>>>>>

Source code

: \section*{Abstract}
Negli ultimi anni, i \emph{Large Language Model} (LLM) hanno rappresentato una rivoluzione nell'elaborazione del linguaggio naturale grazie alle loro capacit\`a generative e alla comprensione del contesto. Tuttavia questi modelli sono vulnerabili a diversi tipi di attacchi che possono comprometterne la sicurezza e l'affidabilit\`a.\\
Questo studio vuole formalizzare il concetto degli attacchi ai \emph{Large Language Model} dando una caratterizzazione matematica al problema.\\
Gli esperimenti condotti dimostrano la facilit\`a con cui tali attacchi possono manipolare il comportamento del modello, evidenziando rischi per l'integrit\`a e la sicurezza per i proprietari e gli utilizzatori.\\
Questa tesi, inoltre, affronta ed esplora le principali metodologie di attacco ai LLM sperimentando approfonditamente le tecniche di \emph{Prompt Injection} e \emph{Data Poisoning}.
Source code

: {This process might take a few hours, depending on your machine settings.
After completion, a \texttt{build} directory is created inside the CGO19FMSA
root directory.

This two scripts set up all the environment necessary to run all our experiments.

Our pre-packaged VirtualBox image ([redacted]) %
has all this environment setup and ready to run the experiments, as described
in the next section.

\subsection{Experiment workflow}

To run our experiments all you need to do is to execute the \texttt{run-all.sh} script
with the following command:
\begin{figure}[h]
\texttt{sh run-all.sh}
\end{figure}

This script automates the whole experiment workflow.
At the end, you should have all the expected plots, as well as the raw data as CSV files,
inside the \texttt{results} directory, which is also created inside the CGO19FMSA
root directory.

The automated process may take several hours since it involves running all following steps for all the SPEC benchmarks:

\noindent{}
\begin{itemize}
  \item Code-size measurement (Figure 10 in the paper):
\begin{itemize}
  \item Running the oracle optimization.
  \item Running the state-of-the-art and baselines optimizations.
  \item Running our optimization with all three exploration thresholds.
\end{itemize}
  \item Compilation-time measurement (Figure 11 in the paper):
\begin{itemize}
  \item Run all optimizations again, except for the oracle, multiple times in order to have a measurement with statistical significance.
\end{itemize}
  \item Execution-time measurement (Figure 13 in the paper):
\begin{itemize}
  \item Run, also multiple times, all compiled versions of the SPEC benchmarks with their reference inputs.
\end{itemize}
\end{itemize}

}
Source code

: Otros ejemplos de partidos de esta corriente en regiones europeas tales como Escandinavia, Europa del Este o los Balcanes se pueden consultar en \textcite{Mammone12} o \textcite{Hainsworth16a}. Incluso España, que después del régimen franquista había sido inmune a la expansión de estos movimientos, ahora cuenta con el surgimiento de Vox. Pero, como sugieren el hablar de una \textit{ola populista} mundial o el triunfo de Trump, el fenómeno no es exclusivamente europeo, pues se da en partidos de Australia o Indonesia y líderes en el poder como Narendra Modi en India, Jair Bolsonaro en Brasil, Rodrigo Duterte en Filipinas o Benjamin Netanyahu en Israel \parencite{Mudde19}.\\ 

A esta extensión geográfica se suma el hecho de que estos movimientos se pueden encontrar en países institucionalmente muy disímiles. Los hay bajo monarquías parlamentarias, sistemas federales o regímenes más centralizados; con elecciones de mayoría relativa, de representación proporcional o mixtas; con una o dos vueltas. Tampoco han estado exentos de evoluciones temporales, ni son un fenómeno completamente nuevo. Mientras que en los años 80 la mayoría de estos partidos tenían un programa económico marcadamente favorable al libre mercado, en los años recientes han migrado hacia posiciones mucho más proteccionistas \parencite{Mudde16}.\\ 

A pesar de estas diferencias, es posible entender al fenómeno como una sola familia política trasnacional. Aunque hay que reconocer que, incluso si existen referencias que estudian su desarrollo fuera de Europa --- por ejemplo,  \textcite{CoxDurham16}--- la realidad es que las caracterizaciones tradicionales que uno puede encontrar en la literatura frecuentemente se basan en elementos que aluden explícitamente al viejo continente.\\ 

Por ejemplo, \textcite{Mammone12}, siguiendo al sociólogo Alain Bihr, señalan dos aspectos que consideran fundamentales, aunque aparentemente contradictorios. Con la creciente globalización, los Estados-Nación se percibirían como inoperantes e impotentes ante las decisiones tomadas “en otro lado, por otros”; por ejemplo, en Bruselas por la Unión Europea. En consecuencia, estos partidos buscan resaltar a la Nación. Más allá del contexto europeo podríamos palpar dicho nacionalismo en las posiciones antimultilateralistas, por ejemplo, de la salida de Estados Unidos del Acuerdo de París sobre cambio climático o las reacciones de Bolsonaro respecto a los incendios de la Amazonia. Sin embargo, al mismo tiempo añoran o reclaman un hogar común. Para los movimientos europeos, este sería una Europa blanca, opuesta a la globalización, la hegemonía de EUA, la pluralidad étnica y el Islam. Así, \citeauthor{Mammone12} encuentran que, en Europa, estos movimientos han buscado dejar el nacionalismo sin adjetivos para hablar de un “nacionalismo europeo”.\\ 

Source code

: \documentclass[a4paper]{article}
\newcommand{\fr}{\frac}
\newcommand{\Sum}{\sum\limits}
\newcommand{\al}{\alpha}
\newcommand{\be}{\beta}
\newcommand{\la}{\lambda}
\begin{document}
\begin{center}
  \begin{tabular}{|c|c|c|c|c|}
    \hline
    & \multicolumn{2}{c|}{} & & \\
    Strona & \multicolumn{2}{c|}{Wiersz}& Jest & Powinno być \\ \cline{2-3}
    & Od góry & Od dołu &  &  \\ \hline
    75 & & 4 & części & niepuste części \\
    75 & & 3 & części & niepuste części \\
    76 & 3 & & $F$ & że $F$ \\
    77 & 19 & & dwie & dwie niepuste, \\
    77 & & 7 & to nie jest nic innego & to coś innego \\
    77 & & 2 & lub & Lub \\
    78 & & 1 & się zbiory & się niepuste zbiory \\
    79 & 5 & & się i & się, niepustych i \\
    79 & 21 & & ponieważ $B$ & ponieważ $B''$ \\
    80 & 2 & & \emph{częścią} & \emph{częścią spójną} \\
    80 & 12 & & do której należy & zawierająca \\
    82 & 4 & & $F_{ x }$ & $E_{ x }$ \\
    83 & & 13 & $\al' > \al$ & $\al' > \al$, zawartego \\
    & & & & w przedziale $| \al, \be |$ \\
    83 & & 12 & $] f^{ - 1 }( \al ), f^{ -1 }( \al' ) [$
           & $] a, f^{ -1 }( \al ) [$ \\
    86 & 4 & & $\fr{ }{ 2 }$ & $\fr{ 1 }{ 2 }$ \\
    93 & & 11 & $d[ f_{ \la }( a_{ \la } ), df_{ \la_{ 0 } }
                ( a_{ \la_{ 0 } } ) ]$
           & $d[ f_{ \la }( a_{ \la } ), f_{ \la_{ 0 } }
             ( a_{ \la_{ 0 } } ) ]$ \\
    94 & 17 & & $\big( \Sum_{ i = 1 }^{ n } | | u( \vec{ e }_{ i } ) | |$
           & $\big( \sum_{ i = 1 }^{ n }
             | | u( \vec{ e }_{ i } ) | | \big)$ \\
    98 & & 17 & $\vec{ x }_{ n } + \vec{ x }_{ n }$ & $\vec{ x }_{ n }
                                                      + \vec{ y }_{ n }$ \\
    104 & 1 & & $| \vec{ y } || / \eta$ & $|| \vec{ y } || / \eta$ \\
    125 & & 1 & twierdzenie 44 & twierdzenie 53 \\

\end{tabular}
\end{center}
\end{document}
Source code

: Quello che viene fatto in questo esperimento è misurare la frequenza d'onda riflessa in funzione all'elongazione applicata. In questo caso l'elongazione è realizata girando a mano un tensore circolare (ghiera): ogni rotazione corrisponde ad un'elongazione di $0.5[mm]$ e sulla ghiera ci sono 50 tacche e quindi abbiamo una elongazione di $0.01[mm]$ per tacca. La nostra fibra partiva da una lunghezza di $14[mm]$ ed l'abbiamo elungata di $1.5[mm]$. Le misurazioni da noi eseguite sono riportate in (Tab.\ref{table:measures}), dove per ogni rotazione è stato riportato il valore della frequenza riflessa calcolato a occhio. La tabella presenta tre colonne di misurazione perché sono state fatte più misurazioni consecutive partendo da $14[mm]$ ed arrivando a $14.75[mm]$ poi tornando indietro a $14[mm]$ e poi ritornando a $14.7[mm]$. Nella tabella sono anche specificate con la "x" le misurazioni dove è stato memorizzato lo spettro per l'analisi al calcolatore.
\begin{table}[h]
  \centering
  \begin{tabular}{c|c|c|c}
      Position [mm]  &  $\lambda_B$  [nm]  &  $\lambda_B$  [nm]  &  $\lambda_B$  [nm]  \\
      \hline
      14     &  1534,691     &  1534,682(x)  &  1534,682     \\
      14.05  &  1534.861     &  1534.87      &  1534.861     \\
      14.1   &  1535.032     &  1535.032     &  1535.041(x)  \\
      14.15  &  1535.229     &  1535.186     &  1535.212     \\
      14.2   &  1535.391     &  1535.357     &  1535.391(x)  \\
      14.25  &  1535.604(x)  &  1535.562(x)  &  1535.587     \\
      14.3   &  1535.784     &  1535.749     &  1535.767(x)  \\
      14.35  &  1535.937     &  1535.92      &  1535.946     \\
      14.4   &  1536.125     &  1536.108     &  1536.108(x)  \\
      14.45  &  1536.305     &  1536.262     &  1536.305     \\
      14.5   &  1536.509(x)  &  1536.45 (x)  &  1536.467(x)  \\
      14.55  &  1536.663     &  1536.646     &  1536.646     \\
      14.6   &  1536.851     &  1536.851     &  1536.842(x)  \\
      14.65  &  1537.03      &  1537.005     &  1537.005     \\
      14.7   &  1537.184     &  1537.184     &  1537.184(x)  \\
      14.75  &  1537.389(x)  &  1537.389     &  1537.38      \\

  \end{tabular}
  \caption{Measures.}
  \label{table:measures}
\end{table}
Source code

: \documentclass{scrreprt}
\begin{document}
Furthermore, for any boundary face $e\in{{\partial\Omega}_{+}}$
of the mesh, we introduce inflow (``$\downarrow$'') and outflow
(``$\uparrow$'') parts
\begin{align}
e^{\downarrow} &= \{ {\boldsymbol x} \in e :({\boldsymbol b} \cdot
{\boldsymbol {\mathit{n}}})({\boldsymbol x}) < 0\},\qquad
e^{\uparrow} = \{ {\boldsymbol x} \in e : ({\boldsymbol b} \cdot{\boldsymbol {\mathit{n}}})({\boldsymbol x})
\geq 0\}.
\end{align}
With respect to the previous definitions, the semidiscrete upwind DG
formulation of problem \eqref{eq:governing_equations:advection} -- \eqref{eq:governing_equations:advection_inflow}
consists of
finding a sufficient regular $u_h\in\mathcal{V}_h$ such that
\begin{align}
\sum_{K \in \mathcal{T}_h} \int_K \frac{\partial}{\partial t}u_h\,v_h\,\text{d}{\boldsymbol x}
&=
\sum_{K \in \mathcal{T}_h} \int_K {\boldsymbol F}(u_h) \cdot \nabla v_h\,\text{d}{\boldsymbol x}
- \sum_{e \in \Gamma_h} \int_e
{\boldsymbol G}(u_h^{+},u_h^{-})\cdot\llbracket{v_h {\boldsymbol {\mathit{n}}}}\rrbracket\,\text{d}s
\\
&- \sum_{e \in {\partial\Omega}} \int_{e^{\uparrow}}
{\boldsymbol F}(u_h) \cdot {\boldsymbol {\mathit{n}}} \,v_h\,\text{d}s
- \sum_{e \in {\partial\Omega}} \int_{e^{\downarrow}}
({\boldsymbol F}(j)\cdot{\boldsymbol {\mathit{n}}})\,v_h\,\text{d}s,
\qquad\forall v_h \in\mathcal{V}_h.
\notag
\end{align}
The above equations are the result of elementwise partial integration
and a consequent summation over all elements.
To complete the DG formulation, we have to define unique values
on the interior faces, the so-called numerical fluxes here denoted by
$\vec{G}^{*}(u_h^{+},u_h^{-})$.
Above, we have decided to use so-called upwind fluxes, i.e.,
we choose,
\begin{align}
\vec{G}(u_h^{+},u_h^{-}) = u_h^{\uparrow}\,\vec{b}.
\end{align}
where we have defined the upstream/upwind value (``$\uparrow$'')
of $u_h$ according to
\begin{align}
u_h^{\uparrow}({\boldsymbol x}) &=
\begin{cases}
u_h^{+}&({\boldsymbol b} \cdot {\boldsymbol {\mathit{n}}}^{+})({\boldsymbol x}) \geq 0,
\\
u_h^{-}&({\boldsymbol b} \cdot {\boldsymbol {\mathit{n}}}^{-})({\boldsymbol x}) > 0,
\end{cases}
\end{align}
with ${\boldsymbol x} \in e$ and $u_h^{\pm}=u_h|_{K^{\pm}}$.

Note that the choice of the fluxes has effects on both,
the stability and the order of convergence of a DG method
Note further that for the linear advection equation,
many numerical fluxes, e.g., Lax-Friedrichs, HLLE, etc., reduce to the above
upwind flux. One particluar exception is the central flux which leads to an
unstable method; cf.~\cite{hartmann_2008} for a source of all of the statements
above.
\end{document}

<<<<<

Only the lines from the first line of the records through the line containing "Questo studio vuole" should be repeated, exactly as they appear.

> _WRITTEN SOLUTION_
Source code

: \section*{Abstract}
Negli ultimi anni, i \emph{Large Language Model} (LLM) hanno rappresentato una rivoluzione nell'elaborazione del linguaggio naturale grazie alle loro capacit\`a generative e alla comprensione del contesto. Tuttavia questi modelli sono vulnerabili a diversi tipi di attacchi che possono comprometterne la sicurezza e l'affidabilit\`a.\\
Questo studio vuole formalizzare il concetto degli attacchi ai \emph{Large Language Model} dando una caratterizzazione matematica al problema.\\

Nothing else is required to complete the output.